Here’s a look at the most common Mediterranean Diet staples, according to the Mediterranean Diet pyramid.

Grains

One to two servings of whole grain bread, pasta, rice and couscous are eaten at every meal.

Vegetables

Include two servings of vegetables in a variety of colors at both lunch and dinner. (For reference, one serving is roughly a half cup of raw or cooked veggies.) Traditional Mediterranean choices include kale, eggplant, artichoke, beets and sweet potatoes.

Fruit

Fruit is eaten as a dessert, with one to two servings recommended after lunch and dinner. Opt for fruits like apples, apricots, dates, figs and pomegranates, which are common in the Mediterranean region.

Fats

Instead of eating chips or processed snacks, get your fats from heart-healthy sources like olive oil and nuts. Limit your olive oil intake to between one and four tablespoons a day. (That includes oil used for cooking.)

Meat and fish

You should be getting your protein from omega-3-rich sources like salmon, tuna mackerel, and anchovies. Limit your red meat intake to only a few times per month.

Dairy

Under the Mediterranean Diet, you can eat three servings of low-fat yogurt, cheese, or milk per week.

What Are The Benefits?

Improved heart health

Time and time again, studies show that the Mediterranean diet protects your heart. That's an important perk, since heart disease is the leading killer of men in the United States, according to the Centers for Disease Control and Prevention (CDC).

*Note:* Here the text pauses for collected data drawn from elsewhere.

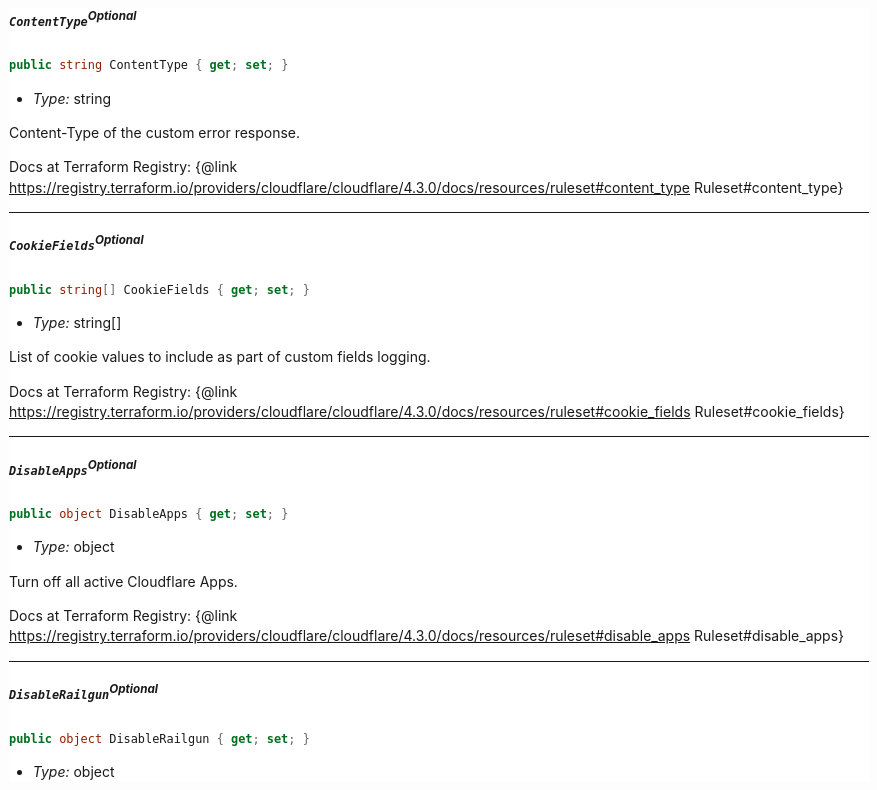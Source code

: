 ##### `ContentType`<sup>Optional</sup> <a name="ContentType" id="@cdktf/provider-cloudflare.ruleset.RulesetRulesActionParameters.property.contentType"></a>

```csharp
public string ContentType { get; set; }
```

- *Type:* string

Content-Type of the custom error response.

Docs at Terraform Registry: {@link https://registry.terraform.io/providers/cloudflare/cloudflare/4.3.0/docs/resources/ruleset#content_type Ruleset#content_type}

---

##### `CookieFields`<sup>Optional</sup> <a name="CookieFields" id="@cdktf/provider-cloudflare.ruleset.RulesetRulesActionParameters.property.cookieFields"></a>

```csharp
public string[] CookieFields { get; set; }
```

- *Type:* string[]

List of cookie values to include as part of custom fields logging.

Docs at Terraform Registry: {@link https://registry.terraform.io/providers/cloudflare/cloudflare/4.3.0/docs/resources/ruleset#cookie_fields Ruleset#cookie_fields}

---

##### `DisableApps`<sup>Optional</sup> <a name="DisableApps" id="@cdktf/provider-cloudflare.ruleset.RulesetRulesActionParameters.property.disableApps"></a>

```csharp
public object DisableApps { get; set; }
```

- *Type:* object

Turn off all active Cloudflare Apps.

Docs at Terraform Registry: {@link https://registry.terraform.io/providers/cloudflare/cloudflare/4.3.0/docs/resources/ruleset#disable_apps Ruleset#disable_apps}

---

##### `DisableRailgun`<sup>Optional</sup> <a name="DisableRailgun" id="@cdktf/provider-cloudflare.ruleset.RulesetRulesActionParameters.property.disableRailgun"></a>

```csharp
public object DisableRailgun { get; set; }
```

- *Type:* object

watermelon  goat cheese and cucumber salad
Carlo A//Getty Images

One preliminary study from the American College of Cardiology sheds light on that statistic even further: After following more than 2,500 Greek adults aged 18 to 89 for 11 years, researchers found that nearly 20 percent of men who participated in the study either developed or died from heart disease.

Plus, the diet emphasizes canola oil, walnuts, and fatty fish, all of which contain omega-3 fatty acids, a type of fat that can help lower your triglycerides (a type of fat in your blood), keep your blood pressure stable and your blood vessels healthy, all of which benefit your heart in the long run, according to the Mayo Clinic.

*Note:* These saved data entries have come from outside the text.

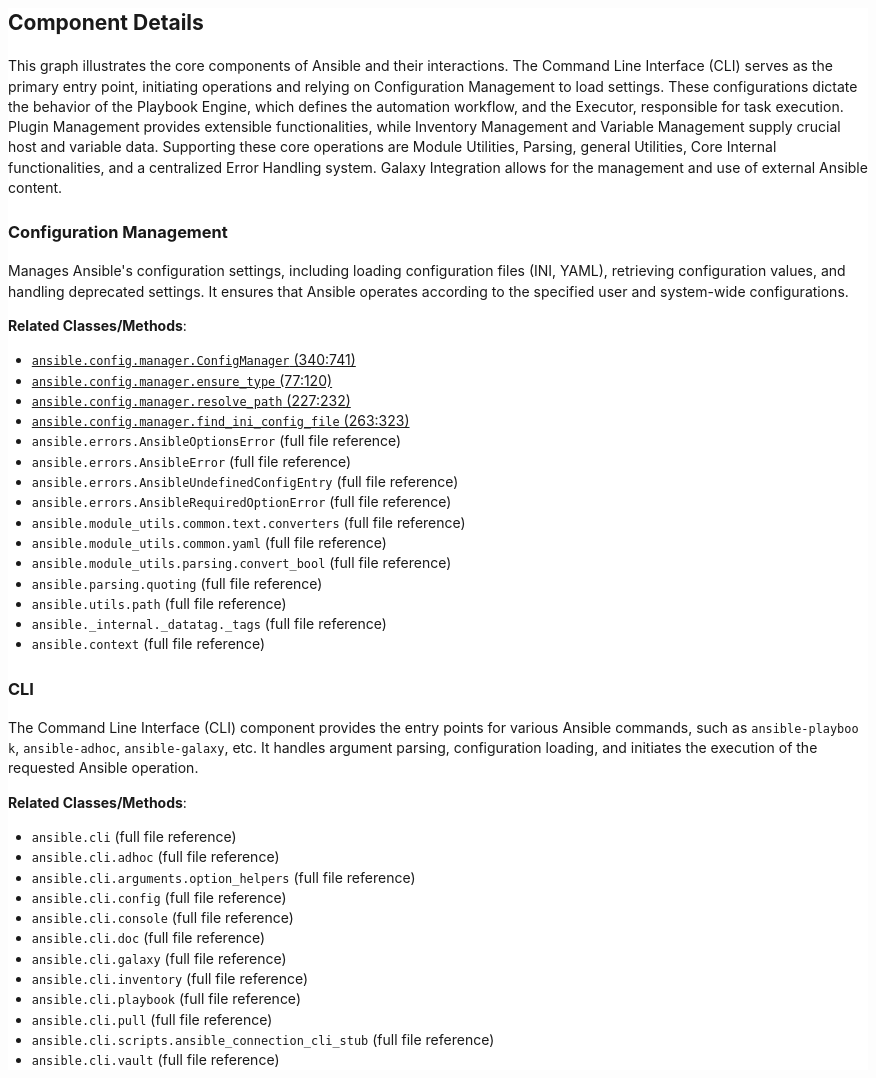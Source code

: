 ## Component Details

This graph illustrates the core components of Ansible and their interactions. The Command Line Interface (CLI) serves as the primary entry point, initiating operations and relying on Configuration Management to load settings. These configurations dictate the behavior of the Playbook Engine, which defines the automation workflow, and the Executor, responsible for task execution. Plugin Management provides extensible functionalities, while Inventory Management and Variable Management supply crucial host and variable data. Supporting these core operations are Module Utilities, Parsing, general Utilities, Core Internal functionalities, and a centralized Error Handling system. Galaxy Integration allows for the management and use of external Ansible content.

### Configuration Management
Manages Ansible's configuration settings, including loading configuration files (INI, YAML), retrieving configuration values, and handling deprecated settings. It ensures that Ansible operates according to the specified user and system-wide configurations.


**Related Classes/Methods**:

- <a href="https://github.com/ansible/ansible/blob/master/lib/ansible/config/manager.py#L340-L741" target="_blank" rel="noopener noreferrer">`ansible.config.manager.ConfigManager` (340:741)</a>
- <a href="https://github.com/ansible/ansible/blob/master/lib/ansible/config/manager.py#L77-L120" target="_blank" rel="noopener noreferrer">`ansible.config.manager.ensure_type` (77:120)</a>
- <a href="https://github.com/ansible/ansible/blob/master/lib/ansible/config/manager.py#L227-L232" target="_blank" rel="noopener noreferrer">`ansible.config.manager.resolve_path` (227:232)</a>
- <a href="https://github.com/ansible/ansible/blob/master/lib/ansible/config/manager.py#L263-L323" target="_blank" rel="noopener noreferrer">`ansible.config.manager.find_ini_config_file` (263:323)</a>
- `ansible.errors.AnsibleOptionsError` (full file reference)
- `ansible.errors.AnsibleError` (full file reference)
- `ansible.errors.AnsibleUndefinedConfigEntry` (full file reference)
- `ansible.errors.AnsibleRequiredOptionError` (full file reference)
- `ansible.module_utils.common.text.converters` (full file reference)
- `ansible.module_utils.common.yaml` (full file reference)
- `ansible.module_utils.parsing.convert_bool` (full file reference)
- `ansible.parsing.quoting` (full file reference)
- `ansible.utils.path` (full file reference)
- `ansible._internal._datatag._tags` (full file reference)
- `ansible.context` (full file reference)


### CLI
The Command Line Interface (CLI) component provides the entry points for various Ansible commands, such as `ansible-playbook`, `ansible-adhoc`, `ansible-galaxy`, etc. It handles argument parsing, configuration loading, and initiates the execution of the requested Ansible operation.


**Related Classes/Methods**:

- `ansible.cli` (full file reference)
- `ansible.cli.adhoc` (full file reference)
- `ansible.cli.arguments.option_helpers` (full file reference)
- `ansible.cli.config` (full file reference)
- `ansible.cli.console` (full file reference)
- `ansible.cli.doc` (full file reference)
- `ansible.cli.galaxy` (full file reference)
- `ansible.cli.inventory` (full file reference)
- `ansible.cli.playbook` (full file reference)
- `ansible.cli.pull` (full file reference)
- `ansible.cli.scripts.ansible_connection_cli_stub` (full file reference)
- `ansible.cli.vault` (full file reference)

You can last longer in bed

Erectile dysfunction (ED) is a common symptom of heart disease, because once plaque starts to form and build up in your blood vessels, the super small blood vessels in your penis are some of the first to get blocked up, says Jamin Brahmbhatt, M.D., a urologist at Orlando Health.

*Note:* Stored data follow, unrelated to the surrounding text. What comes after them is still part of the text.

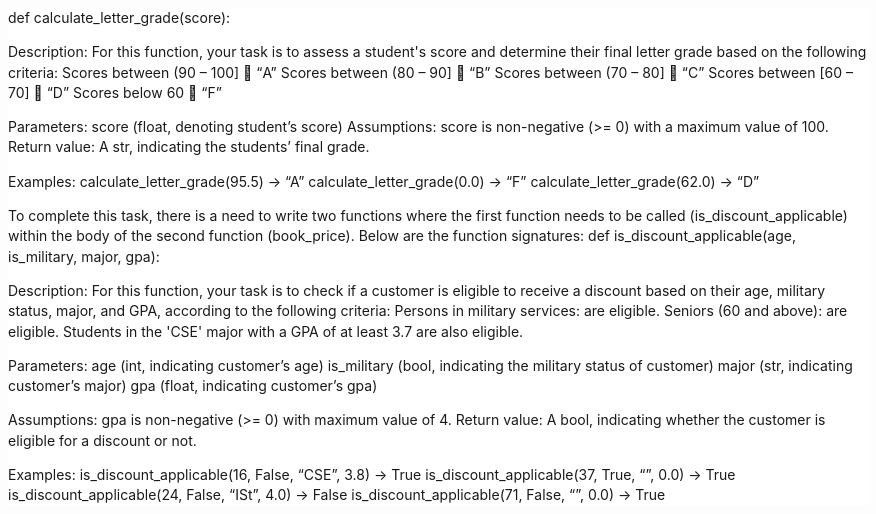 


def calculate_letter_grade(score):

Description: For this function, your task is to assess a student's score and determine their final
letter grade based on the following criteria:
Scores between (90 – 100]  “A”
Scores between (80 – 90]  “B”
Scores between (70 – 80]  “C”
Scores between [60 – 70]  “D”
Scores below 60  “F”

Parameters: score (float, denoting student’s score)
Assumptions: score is non-negative (>= 0) with a maximum value of 100.
Return value: A str, indicating the students’ final grade.

Examples:
calculate_letter_grade(95.5)
→ “A”
calculate_letter_grade(0.0)
→ “F”
calculate_letter_grade(62.0)
→ “D”




To complete this task, there is a need to write two functions where the first function needs to be called
(is_discount_applicable) within the body of the second function (book_price). Below are the function
signatures:
def is_discount_applicable(age, is_military, major, gpa):

Description: For this function, your task is to check if a customer is eligible to receive a discount
based on their age, military status, major, and GPA, according to the following criteria:
Persons in military services: are eligible.
Seniors (60 and above): are eligible.
Students in the 'CSE' major with a GPA of at least 3.7 are also eligible.

Parameters: age (int, indicating customer’s age)
is_military (bool, indicating the military status of customer)
major (str, indicating customer’s major)
gpa (float, indicating customer’s gpa)

Assumptions: gpa is non-negative (>= 0) with maximum value of 4.
Return value: A bool, indicating whether the customer is eligible for a discount or not.

Examples:
is_discount_applicable(16, False, “CSE”, 3.8) → True
is_discount_applicable(37, True, “”, 0.0)
→ True
is_discount_applicable(24, False, “ISt”, 4.0) → False
is_discount_applicable(71, False, “”, 0.0)
→ True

Research supports this idea: In one study, Italian scientists asked 35 men diagnosed with ED and metabolic syndrome—a term used to describe a cluster of risk factors associated with heart problems—to eat lots of Mediterranean staples, like fruits, vegetables, whole grains, olive oil, and fish. Another 30 men with just metabolic syndrome followed a control diet instead.

After two years, one third of men who ate the Mediterranean diet regained normal sexual functioning, the study found. The researchers aren’t sure why this is, but they hypothesized that foods full of fiber and antioxidants work to reduce inflammation in your body, which helps promote healthy blood flow, the study authors say.

bowl of spaghetti with basil, tomatoes and olives on white, wooden background
Claudia Totir//Getty Images

Improved brain function

Brain food is a real thing, according to a review published in the journal Frontiers in Nutrition. Australian researchers looked at 18 different studies examining the Mediterranean diet’s impact on brain functioning and found that people who stuck to the diet experienced slower rates of age-related cognitive decline and had a lower risk of developing Alzheimer’s disease. In fact, eating Mediterranean foods was associated with better working memory and attention.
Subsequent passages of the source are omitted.